Schnellender Finger und Tendovaginitis de Quervain
Chronische Überlastung bzw. wiederholtes Greifen oder auch verstärkter, repetitiver Druck, der z.B. beim Halten einer Schere oder eines Schraubenziehers auf die Fingerbeugesehnen und deren Sehnenscheiden ausgeübt wird, führen zu einer Irritation der Sehnen. Nachfolgende Verdickungen dieser oder derer Sehnenscheiden sowie des Ringbandes A1 beim schnellenden Finger (trigger finger) bzw. des ersten Strecksehnenfaches bei der Tendovaginitis de Quervain bedingen ein Missverhältnis zwischen dem Durchmesser des Gleitkanals und des durchgleitenden Inhalts. Ein schmerzhaftes Schnappen beim schnellenden Finger bzw. Schwellungen und Bewegungsschmerzen des Daumens bei der Tendovaginitis de Quervain sind die Folge. Unter Umständen können anfänglich nicht operative Maßnahmen wie medikamentöse oder physikalische Therapien, Schonung und Ruhigstellung und unter größter Vorsicht vorgenommene Infiltrationen eine Besserung erbringen. Allerdings müssen Finger und Daumen, die nicht mehr bewegt werden können, ebenso wie Patienten/innen, die nicht auf die konservativen Therapien ansprechen, einer Operation zugeführt werden. Dabei wird beim schnellenden Finger das Ringband A1 durchtrennt, um wieder ein freies Gleiten der Beugesehnen zu gewährleisten. Eine postoperative, gezielt abgestimmte Therapie kann zu einer schnelleren Rehabilitation beitragen. Bei der Tendovaginitis de Quervain wird an der Unterarminnenseite (distal radial) die Spaltung des ersten Strecksehnenfaches durchgeführt und die kurze Daumenstrecksehne (Sehne des M. extensor pollicis brevis) und die Daumenabspreizsehne (Sehne des M. abductor pollicis longus) von der Einengung befreit.

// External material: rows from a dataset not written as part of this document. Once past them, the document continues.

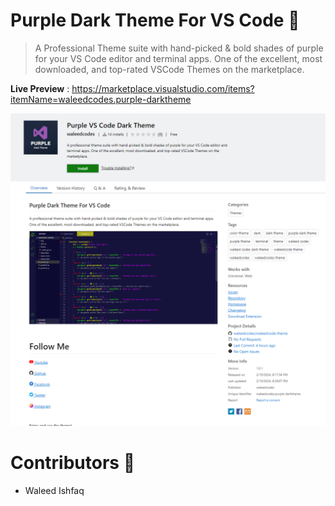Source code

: # Purple Dark Theme For VS Code 🚀

> A Professional Theme suite with hand-picked & bold shades of purple for your VS Code editor and terminal apps. One of the excellent, most downloaded, and top-rated VSCode Themes on the marketplace.

**Live Preview** : https://marketplace.visualstudio.com/items?itemName=waleedcodes.purple-darktheme

<img src="./images/main.png" alt="">


# Contributors 🧔

- Waleed Ishfaq

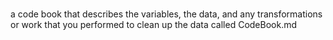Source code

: #
# 
#
a code book that describes the variables, the data, and any transformations or work that you performed to clean up the data called CodeBook.md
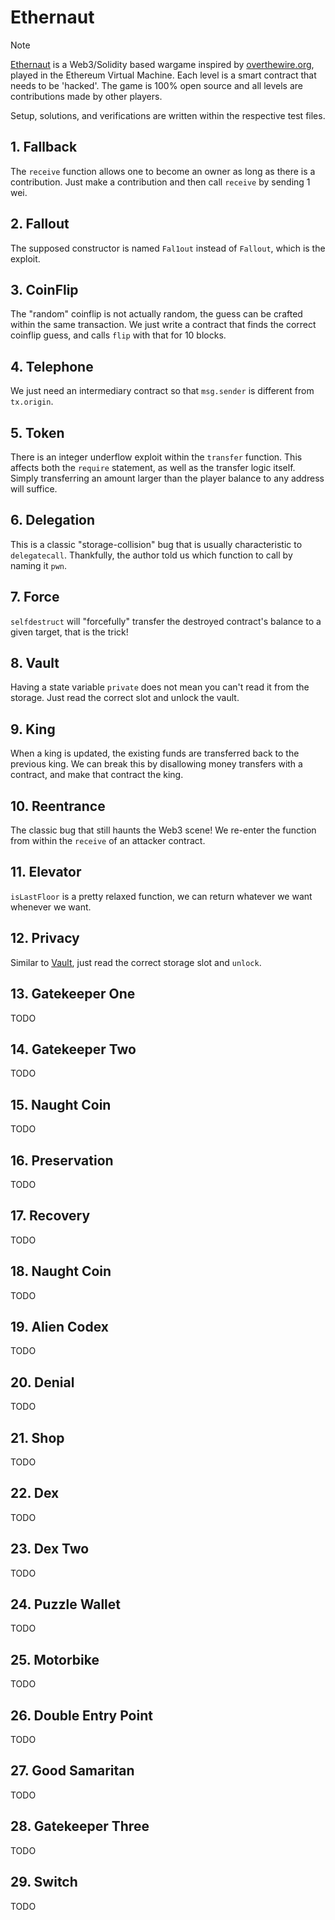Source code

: # Ethernaut

> [!NOTE]
>
> [Ethernaut](https://ethernaut.openzeppelin.com) is a Web3/Solidity based wargame inspired by [overthewire.org](https://overthewire.org/wargames/), played in the Ethereum Virtual Machine. Each level is a smart contract that needs to be 'hacked'. The game is 100% open source and all levels are contributions made by other players.

Setup, solutions, and verifications are written within the respective test files.

## 1. Fallback

The `receive` function allows one to become an owner as long as there is a contribution. Just make a contribution and then call `receive` by sending 1 wei.

## 2. Fallout

The supposed constructor is named `Fal1out` instead of `Fallout`, which is the exploit.

## 3. CoinFlip

The "random" coinflip is not actually random, the guess can be crafted within the same transaction. We just write a contract that finds the correct coinflip guess, and calls `flip` with that for 10 blocks.

## 4. Telephone

We just need an intermediary contract so that `msg.sender` is different from `tx.origin`.

## 5. Token

There is an integer underflow exploit within the `transfer` function. This affects both the `require` statement, as well as the transfer logic itself. Simply transferring an amount larger than the player balance to any address will suffice.

## 6. Delegation

This is a classic "storage-collision" bug that is usually characteristic to `delegatecall`. Thankfully, the author told us which function to call by naming it `pwn`.

## 7. Force

`selfdestruct` will "forcefully" transfer the destroyed contract's balance to a given target, that is the trick!

## 8. Vault

Having a state variable `private` does not mean you can't read it from the storage. Just read the correct slot and unlock the vault.

## 9. King

When a king is updated, the existing funds are transferred back to the previous king. We can break this by disallowing money transfers with a contract, and make that contract the king.

## 10. Reentrance

The classic bug that still haunts the Web3 scene! We re-enter the function from within the `receive` of an attacker contract.

## 11. Elevator

`isLastFloor` is a pretty relaxed function, we can return whatever we want whenever we want.

## 12. Privacy

Similar to [Vault](#8-vault), just read the correct storage slot and `unlock`.

## 13. Gatekeeper One

TODO

## 14. Gatekeeper Two

TODO

## 15. Naught Coin

TODO

## 16. Preservation

TODO

## 17. Recovery

TODO

## 18. Naught Coin

TODO

## 19. Alien Codex

TODO

## 20. Denial

TODO

## 21. Shop

TODO

## 22. Dex

TODO

## 23. Dex Two

TODO

## 24. Puzzle Wallet

TODO

## 25. Motorbike

TODO

## 26. Double Entry Point

TODO

## 27. Good Samaritan

TODO

## 28. Gatekeeper Three

TODO

## 29. Switch

TODO
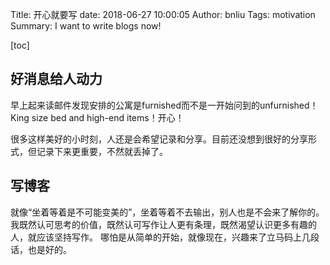 Title: 开心就要写
date: 2018-06-27 10:00:05
Author: bnliu
Tags: motivation
Summary: I want to write blogs now!


[toc]

## 好消息给人动力
早上起来读邮件发现安排的公寓是furnished而不是一开始问到的unfurnished！King size bed and high-end items！开心！

很多这样美好的小时刻，人还是会希望记录和分享。目前还没想到很好的分享形式，但记录下来更重要，不然就丢掉了。

## 写博客
就像“坐着等着是不可能变美的”，坐着等着不去输出，别人也是不会来了解你的。
我既然认可思考的价值，既然认可写作让人更有条理，既然渴望认识更多有趣的人，就应该坚持写作。
哪怕是从简单的开始，就像现在，兴趣来了立马码上几段话，也是好的。
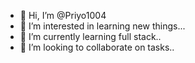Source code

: - 👋 Hi, I’m @Priyo1004
- 👀 I’m interested in learning new things...
- 🌱 I’m currently learning full stack..
- 💞️ I’m looking to collaborate on tasks..
  

<!---
Priyo1004/Priyo1004 is a ✨ special ✨ repository because its `README.md` (this file) appears on your GitHub profile.
You can click the Preview link to take a look at your changes.
--->
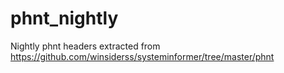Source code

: # phnt_nightly
Nightly phnt headers extracted from https://github.com/winsiderss/systeminformer/tree/master/phnt
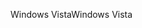 <span data-ttu-id="43d03-101">Windows Vista</span><span class="sxs-lookup"><span data-stu-id="43d03-101">Windows Vista</span></span>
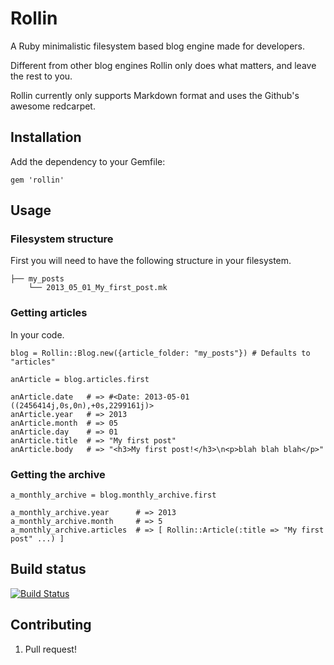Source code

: # Rollin

A Ruby minimalistic filesystem based blog engine made for developers.

Different from other blog engines Rollin only does what matters, and leave the rest to you.

Rollin currently only supports Markdown format and uses the Github's awesome redcarpet.

## Installation

Add the dependency to your Gemfile:

    gem 'rollin'

## Usage

### Filesystem structure

First you will need to have the following structure in your filesystem.

    ├── my_posts
        └── 2013_05_01_My_first_post.mk

### Getting articles

In your code.
    
    blog = Rollin::Blog.new({article_folder: "my_posts"}) # Defaults to "articles"
    
    anArticle = blog.articles.first

    anArticle.date   # => #<Date: 2013-05-01 ((2456414j,0s,0n),+0s,2299161j)>
    anArticle.year   # => 2013
    anArticle.month  # => 05
    anArticle.day    # => 01
    anArticle.title  # => "My first post"
    anArticle.body   # => "<h3>My first post!</h3>\n<p>blah blah blah</p>"

### Getting the archive

    a_monthly_archive = blog.monthly_archive.first

    a_monthly_archive.year      # => 2013
    a_monthly_archive.month     # => 5
    a_monthly_archive.articles  # => [ Rollin::Article(:title => "My first post" ...) ]

## Build status

[![Build Status](https://travis-ci.org/marano/rollin.png)](https://travis-ci.org/marano/rollin)

## Contributing

1. Pull request!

Tennisarm (Epicondylitis humeroradialis)
Lateral bedeutet an der Außenseite des Ellbogengelenks. Dies ist diejenige Stelle, an der Patienten/innen Beschwerden bei einem „Tennisarm“ beschreiben. Die Streckmuskulatur, die das Handgelenk oder die Finger streckt, entspringt vom äußeren Epicondylus humeri, dem großen Knochenvorsprung am unteren Ende des Oberarms. Repetitive Tätigkeiten oder das Tragen schwerer Lasten mit gestrecktem Arm, Überlastungen beruflich, sportlich oder hobbymäßig, können neben Mikroverletzungen auch chronische Entzündungen der Sehnenursprünge hervorrufen. Schmerzen und weitere Verspannungen und Verkürzungen der Unterarmstreckmuskulatur sind die Folge. Analyse und Änderung der auslösenden Faktoren nehmen neben der heilgymnastischen Therapie einen großen Stellenwert ein. Andere konservative Maßnahmen beinhalten neben der Entlastung mit einer speziellen Bandage, die Infiltrations-, die medikamentöse und die physikalische Therapie. Oftmals gelingt noch vor einer Operation die Beseitigung hartnäckiger Beschwerden mittels Stosswellentherapie.